The Bank of England is now between a rock and a hard place: inflation has topped 9% – way above the 2% target mandated by the Treasury. In response, its rulebook says it should lift interest rates – on top of the four rate rises announced since December – to damp down growth.
Yet growth has already stalled: the economy stagnated in February, shrank slightly in March and – with families cutting back on luxuries to pay for food and energy – looks set to slow sharply over the summer.
With much of the cost-of-living surge driven by supply constraints – of gas, food, silicon chips and skilled workers – raising interest rates could knock the economy into a recession, even as the cost-of-living crisis carries on.

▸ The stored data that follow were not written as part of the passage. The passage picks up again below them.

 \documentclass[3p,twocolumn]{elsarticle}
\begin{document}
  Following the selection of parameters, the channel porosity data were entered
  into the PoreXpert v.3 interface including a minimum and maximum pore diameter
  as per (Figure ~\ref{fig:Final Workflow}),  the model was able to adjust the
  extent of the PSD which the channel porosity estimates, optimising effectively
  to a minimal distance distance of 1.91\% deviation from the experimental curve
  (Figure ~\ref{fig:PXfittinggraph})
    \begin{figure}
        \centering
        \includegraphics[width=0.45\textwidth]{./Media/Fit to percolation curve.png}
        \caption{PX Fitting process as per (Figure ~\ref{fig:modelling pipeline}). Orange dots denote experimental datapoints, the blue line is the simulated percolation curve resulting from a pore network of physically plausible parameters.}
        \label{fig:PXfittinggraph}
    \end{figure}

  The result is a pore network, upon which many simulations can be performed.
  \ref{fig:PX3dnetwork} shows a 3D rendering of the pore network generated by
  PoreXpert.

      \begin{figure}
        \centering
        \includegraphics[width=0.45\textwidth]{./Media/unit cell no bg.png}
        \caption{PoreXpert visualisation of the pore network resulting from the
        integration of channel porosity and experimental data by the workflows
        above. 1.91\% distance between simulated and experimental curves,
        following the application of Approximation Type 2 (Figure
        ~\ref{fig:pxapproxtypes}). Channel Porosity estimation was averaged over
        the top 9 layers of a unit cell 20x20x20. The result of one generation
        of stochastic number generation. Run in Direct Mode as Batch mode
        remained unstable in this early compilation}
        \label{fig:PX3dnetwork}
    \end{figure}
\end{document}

And though many countries are facing this dilemma, top financial analysts are now saying what the government and the Bank will not: Brexit is a major factor.
It is now clear that the introduction of post-Brexit trading rules in 2021 has majorly disrupted our ability to trade with Europe. A study by the London School of Economics in April revealed a sudden 25% drop in UK imports from Europe, while the number of export relationships between British and European firms fell by 30%.

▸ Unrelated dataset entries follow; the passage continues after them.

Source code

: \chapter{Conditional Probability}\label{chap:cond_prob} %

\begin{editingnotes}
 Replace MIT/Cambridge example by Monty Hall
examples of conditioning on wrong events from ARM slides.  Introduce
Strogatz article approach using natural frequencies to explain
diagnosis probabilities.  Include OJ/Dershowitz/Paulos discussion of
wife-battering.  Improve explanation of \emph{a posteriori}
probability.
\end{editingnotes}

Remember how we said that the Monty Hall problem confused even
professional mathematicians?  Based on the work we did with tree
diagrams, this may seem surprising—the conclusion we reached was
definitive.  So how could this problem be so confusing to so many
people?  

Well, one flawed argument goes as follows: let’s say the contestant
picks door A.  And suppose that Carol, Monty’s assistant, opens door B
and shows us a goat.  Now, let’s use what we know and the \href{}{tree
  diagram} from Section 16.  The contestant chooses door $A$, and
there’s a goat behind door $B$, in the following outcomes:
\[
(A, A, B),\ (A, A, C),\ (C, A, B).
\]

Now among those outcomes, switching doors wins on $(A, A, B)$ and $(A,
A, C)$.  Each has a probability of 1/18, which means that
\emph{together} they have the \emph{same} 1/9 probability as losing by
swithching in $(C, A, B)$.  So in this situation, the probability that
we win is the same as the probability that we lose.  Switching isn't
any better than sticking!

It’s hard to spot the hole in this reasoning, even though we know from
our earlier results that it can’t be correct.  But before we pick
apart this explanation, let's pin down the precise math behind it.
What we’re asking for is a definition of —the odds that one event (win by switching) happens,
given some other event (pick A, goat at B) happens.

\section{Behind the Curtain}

As a result, players in the highly volatile foreign exchange market are starting to take “short” positions in sterling – in effect betting that the value of the pound will fall. And that’s on top of the loss of 7% of its value against the dollar this year.
In a stinging report last month, Bank of America’s forex strategist, Kamal Sharma, said sterling was beginning to look like an “emerging market currency” – that is, a currency whose value is subject to weakness, sharp fluctuations, political manipulation and speculative attacks.
Brexit, he says, has put the UK into a much rockier position than the eurozone or the US, so that even as all central banks raise interest rates, confidence in the Bank of England’s ability to handle this situation is low, causing investors to shift to the eurozone. On top of that, the “politicisation” of economic policymaking – staging big fiscal rescue packages one month after another under public pressure – is starting to make the pound a risky bet for some investors.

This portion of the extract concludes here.